(Collection entries)
###

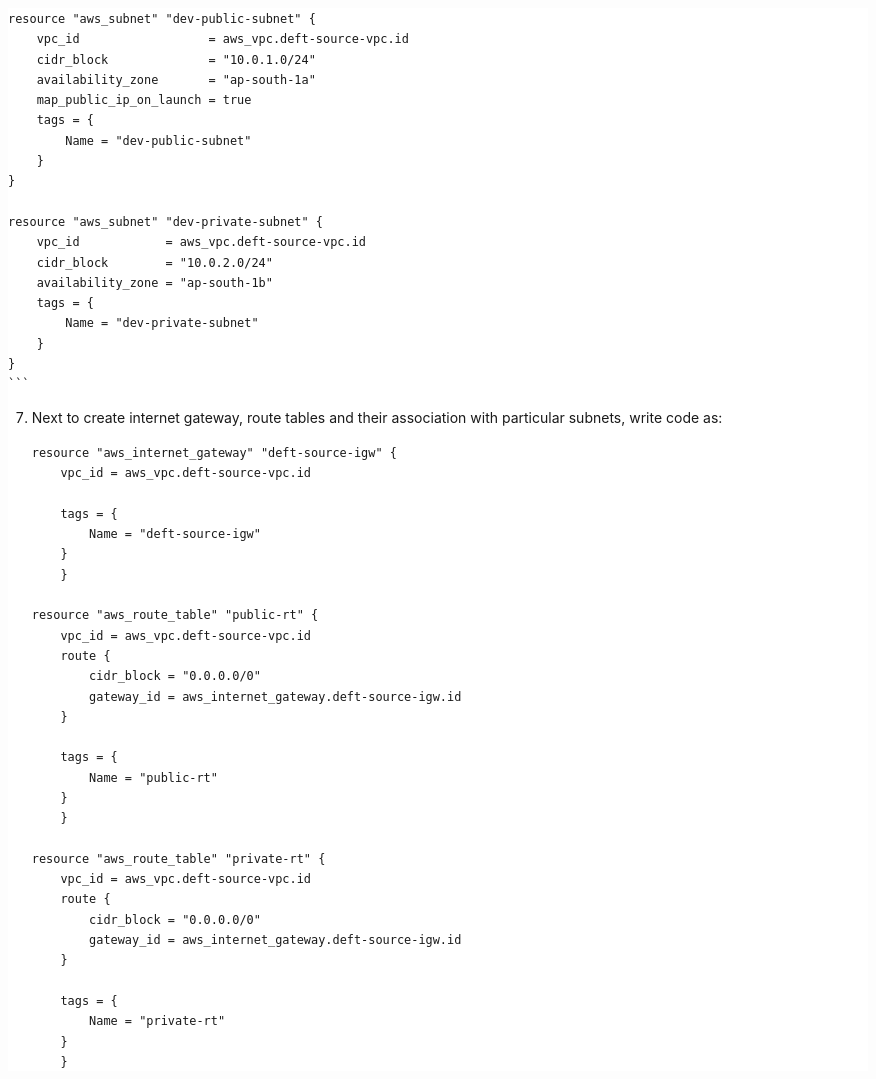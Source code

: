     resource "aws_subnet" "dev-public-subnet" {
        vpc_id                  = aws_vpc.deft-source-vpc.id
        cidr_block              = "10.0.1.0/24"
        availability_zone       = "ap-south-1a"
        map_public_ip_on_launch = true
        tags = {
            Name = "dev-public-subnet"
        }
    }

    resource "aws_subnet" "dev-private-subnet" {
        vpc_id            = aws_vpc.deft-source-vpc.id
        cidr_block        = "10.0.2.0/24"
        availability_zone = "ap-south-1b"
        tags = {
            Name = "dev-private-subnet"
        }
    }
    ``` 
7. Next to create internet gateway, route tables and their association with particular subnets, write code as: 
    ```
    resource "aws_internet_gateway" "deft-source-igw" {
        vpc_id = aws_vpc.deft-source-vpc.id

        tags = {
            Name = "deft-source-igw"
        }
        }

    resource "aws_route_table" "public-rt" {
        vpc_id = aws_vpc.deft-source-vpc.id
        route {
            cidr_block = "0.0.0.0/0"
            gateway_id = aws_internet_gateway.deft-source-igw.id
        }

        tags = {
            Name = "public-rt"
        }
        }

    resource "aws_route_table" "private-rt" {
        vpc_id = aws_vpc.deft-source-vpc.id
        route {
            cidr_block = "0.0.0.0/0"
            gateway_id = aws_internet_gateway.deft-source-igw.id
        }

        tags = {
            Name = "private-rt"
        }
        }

###

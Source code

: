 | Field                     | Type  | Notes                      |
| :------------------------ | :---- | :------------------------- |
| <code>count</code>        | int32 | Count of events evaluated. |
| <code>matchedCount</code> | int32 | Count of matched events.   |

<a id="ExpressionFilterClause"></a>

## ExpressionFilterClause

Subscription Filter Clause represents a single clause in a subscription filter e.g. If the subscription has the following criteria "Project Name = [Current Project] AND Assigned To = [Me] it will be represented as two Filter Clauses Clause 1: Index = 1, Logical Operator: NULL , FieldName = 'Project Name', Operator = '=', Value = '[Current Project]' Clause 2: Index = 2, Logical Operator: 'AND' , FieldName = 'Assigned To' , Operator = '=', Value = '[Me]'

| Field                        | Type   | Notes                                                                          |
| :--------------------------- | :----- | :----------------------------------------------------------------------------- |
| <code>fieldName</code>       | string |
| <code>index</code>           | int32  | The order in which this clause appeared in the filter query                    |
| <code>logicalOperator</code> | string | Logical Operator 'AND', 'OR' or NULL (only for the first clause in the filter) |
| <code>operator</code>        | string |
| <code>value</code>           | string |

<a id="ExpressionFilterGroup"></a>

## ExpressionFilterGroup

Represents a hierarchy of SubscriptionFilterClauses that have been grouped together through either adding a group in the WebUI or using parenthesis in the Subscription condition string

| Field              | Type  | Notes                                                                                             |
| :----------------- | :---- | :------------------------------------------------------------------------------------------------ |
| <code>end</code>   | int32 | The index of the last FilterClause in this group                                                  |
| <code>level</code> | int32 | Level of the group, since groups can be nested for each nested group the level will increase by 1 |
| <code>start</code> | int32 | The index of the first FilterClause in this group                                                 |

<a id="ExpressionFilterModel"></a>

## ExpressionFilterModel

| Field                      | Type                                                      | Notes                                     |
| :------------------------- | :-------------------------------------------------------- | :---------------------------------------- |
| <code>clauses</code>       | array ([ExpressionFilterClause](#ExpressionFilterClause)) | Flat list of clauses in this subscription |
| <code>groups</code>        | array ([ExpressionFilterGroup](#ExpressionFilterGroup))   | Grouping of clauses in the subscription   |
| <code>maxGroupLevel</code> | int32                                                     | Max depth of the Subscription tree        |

###

Only the lines above starting at the one containing "The order in" and ending at the one containing "Represents a hierarchy", both included, are to be returned, exactly as they read.

| <code>index</code>           | int32  | The order in which this clause appeared in the filter query                    |
| <code>logicalOperator</code> | string | Logical Operator 'AND', 'OR' or NULL (only for the first clause in the filter) |
| <code>operator</code>        | string |
| <code>value</code>           | string |

<a id="ExpressionFilterGroup"></a>

## ExpressionFilterGroup

Represents a hierarchy of SubscriptionFilterClauses that have been grouped together through either adding a group in the WebUI or using parenthesis in the Subscription condition string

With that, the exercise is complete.